§ **What is needed**: Look for the string "Back" in the listing. Copy each line that has it.

§ **Exercise data**:
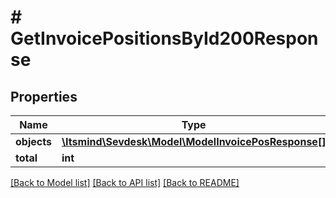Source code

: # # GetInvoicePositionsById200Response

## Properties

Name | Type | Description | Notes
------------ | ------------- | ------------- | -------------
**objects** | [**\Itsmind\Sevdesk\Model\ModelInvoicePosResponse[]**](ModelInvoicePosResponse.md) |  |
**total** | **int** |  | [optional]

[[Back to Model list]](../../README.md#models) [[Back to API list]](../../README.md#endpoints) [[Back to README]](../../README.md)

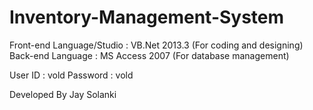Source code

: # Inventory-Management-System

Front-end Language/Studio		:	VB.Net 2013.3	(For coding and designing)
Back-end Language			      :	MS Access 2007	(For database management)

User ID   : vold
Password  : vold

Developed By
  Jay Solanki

...

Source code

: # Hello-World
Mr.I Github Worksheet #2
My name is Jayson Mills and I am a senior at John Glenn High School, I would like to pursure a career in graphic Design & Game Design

§ **Exercise result**:
[[Back to Model list]](../../README.md#models) [[Back to API list]](../../README.md#endpoints) [[Back to README]](../../README.md)
Back-end Language			      :	MS Access 2007	(For database management)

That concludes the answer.